Each record must be retyped in full. No character may differ.
================================
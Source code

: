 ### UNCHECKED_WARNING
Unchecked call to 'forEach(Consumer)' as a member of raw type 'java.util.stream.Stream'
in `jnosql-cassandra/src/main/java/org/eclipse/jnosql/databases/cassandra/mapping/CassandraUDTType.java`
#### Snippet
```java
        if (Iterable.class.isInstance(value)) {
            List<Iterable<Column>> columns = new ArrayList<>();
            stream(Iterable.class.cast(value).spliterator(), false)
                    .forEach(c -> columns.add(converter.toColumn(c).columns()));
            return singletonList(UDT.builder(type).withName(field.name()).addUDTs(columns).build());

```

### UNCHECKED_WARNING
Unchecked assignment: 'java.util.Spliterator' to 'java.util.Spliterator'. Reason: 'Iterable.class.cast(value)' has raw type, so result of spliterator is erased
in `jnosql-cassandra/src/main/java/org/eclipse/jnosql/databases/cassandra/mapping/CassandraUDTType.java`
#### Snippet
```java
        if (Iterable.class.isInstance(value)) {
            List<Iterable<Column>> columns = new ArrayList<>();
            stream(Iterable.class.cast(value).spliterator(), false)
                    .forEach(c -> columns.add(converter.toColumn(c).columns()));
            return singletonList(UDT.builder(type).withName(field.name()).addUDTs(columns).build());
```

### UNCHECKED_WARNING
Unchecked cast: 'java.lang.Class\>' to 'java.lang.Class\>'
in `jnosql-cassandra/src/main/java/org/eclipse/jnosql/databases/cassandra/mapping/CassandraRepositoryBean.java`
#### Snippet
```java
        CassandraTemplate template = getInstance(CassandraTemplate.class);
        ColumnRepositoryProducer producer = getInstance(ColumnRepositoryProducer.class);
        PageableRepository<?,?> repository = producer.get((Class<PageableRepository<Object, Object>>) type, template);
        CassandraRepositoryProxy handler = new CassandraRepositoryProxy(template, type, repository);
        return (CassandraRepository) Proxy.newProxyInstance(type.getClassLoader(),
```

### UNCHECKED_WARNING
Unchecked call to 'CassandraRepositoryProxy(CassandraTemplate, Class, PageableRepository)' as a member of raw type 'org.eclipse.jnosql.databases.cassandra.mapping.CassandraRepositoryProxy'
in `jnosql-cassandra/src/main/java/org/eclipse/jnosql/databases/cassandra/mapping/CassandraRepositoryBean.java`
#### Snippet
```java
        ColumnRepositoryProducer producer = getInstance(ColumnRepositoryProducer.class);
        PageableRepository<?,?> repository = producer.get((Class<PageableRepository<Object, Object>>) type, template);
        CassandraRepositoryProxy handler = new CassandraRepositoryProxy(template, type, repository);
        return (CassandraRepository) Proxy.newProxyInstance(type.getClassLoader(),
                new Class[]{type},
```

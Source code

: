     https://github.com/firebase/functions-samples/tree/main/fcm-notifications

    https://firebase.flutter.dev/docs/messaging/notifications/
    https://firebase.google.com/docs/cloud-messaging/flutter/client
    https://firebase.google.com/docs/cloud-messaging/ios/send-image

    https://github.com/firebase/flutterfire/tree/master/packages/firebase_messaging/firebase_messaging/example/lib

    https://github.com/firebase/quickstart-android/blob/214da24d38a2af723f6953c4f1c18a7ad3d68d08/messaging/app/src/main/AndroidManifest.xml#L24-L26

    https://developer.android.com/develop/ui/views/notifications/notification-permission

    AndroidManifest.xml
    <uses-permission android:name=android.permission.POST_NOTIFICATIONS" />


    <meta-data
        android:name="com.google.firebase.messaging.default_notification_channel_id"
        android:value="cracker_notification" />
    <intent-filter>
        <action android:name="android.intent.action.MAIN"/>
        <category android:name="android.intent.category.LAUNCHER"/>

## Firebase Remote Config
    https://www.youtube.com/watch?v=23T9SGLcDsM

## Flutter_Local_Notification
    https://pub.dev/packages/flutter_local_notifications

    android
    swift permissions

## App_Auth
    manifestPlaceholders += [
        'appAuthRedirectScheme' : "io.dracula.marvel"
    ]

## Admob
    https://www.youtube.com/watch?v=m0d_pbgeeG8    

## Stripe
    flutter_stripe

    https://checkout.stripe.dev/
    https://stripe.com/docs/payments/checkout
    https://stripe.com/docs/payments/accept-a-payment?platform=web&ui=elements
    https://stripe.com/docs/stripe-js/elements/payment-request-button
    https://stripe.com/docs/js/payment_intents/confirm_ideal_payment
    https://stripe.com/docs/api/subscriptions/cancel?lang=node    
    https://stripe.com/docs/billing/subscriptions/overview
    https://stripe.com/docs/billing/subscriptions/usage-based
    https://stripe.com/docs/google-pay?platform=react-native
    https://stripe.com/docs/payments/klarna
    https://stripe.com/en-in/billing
================================
### Solution to the exercise
Source code

: ### UNCHECKED_WARNING
Unchecked call to 'forEach(Consumer)' as a member of raw type 'java.util.stream.Stream'
in `jnosql-cassandra/src/main/java/org/eclipse/jnosql/databases/cassandra/mapping/CassandraUDTType.java`
#### Snippet
```java
        if (Iterable.class.isInstance(value)) {
            List<Iterable<Column>> columns = new ArrayList<>();
            stream(Iterable.class.cast(value).spliterator(), false)
                    .forEach(c -> columns.add(converter.toColumn(c).columns()));
            return singletonList(UDT.builder(type).withName(field.name()).addUDTs(columns).build());

```

### UNCHECKED_WARNING
Unchecked assignment: 'java.util.Spliterator' to 'java.util.Spliterator'. Reason: 'Iterable.class.cast(value)' has raw type, so result of spliterator is erased
in `jnosql-cassandra/src/main/java/org/eclipse/jnosql/databases/cassandra/mapping/CassandraUDTType.java`
#### Snippet
```java
        if (Iterable.class.isInstance(value)) {
            List<Iterable<Column>> columns = new ArrayList<>();
            stream(Iterable.class.cast(value).spliterator(), false)
                    .forEach(c -> columns.add(converter.toColumn(c).columns()));
            return singletonList(UDT.builder(type).withName(field.name()).addUDTs(columns).build());
```

### UNCHECKED_WARNING
Unchecked cast: 'java.lang.Class\>' to 'java.lang.Class\>'
in `jnosql-cassandra/src/main/java/org/eclipse/jnosql/databases/cassandra/mapping/CassandraRepositoryBean.java`
#### Snippet
```java
        CassandraTemplate template = getInstance(CassandraTemplate.class);
        ColumnRepositoryProducer producer = getInstance(ColumnRepositoryProducer.class);
        PageableRepository<?,?> repository = producer.get((Class<PageableRepository<Object, Object>>) type, template);
        CassandraRepositoryProxy handler = new CassandraRepositoryProxy(template, type, repository);
        return (CassandraRepository) Proxy.newProxyInstance(type.getClassLoader(),
```

### UNCHECKED_WARNING
Unchecked call to 'CassandraRepositoryProxy(CassandraTemplate, Class, PageableRepository)' as a member of raw type 'org.eclipse.jnosql.databases.cassandra.mapping.CassandraRepositoryProxy'
in `jnosql-cassandra/src/main/java/org/eclipse/jnosql/databases/cassandra/mapping/CassandraRepositoryBean.java`
#### Snippet
```java
        ColumnRepositoryProducer producer = getInstance(ColumnRepositoryProducer.class);
        PageableRepository<?,?> repository = producer.get((Class<PageableRepository<Object, Object>>) type, template);
        CassandraRepositoryProxy handler = new CassandraRepositoryProxy(template, type, repository);
        return (CassandraRepository) Proxy.newProxyInstance(type.getClassLoader(),
                new Class[]{type},
```

Source code

:     https://github.com/firebase/functions-samples/tree/main/fcm-notifications

    https://firebase.flutter.dev/docs/messaging/notifications/
    https://firebase.google.com/docs/cloud-messaging/flutter/client
    https://firebase.google.com/docs/cloud-messaging/ios/send-image

    https://github.com/firebase/flutterfire/tree/master/packages/firebase_messaging/firebase_messaging/example/lib

    https://github.com/firebase/quickstart-android/blob/214da24d38a2af723f6953c4f1c18a7ad3d68d08/messaging/app/src/main/AndroidManifest.xml#L24-L26

    https://developer.android.com/develop/ui/views/notifications/notification-permission

    AndroidManifest.xml
    <uses-permission android:name=android.permission.POST_NOTIFICATIONS" />


    <meta-data
        android:name="com.google.firebase.messaging.default_notification_channel_id"
        android:value="cracker_notification" />
    <intent-filter>
        <action android:name="android.intent.action.MAIN"/>
        <category android:name="android.intent.category.LAUNCHER"/>

## Firebase Remote Config
    https://www.youtube.com/watch?v=23T9SGLcDsM

## Flutter_Local_Notification
    https://pub.dev/packages/flutter_local_notifications

    android
    swift permissions

## App_Auth
    manifestPlaceholders += [
        'appAuthRedirectScheme' : "io.dracula.marvel"
    ]

## Admob
    https://www.youtube.com/watch?v=m0d_pbgeeG8    

## Stripe
    flutter_stripe

    https://checkout.stripe.dev/
    https://stripe.com/docs/payments/checkout
    https://stripe.com/docs/payments/accept-a-payment?platform=web&ui=elements
    https://stripe.com/docs/stripe-js/elements/payment-request-button
    https://stripe.com/docs/js/payment_intents/confirm_ideal_payment
    https://stripe.com/docs/api/subscriptions/cancel?lang=node    
    https://stripe.com/docs/billing/subscriptions/overview
    https://stripe.com/docs/billing/subscriptions/usage-based
    https://stripe.com/docs/google-pay?platform=react-native
    https://stripe.com/docs/payments/klarna
    https://stripe.com/en-in/billing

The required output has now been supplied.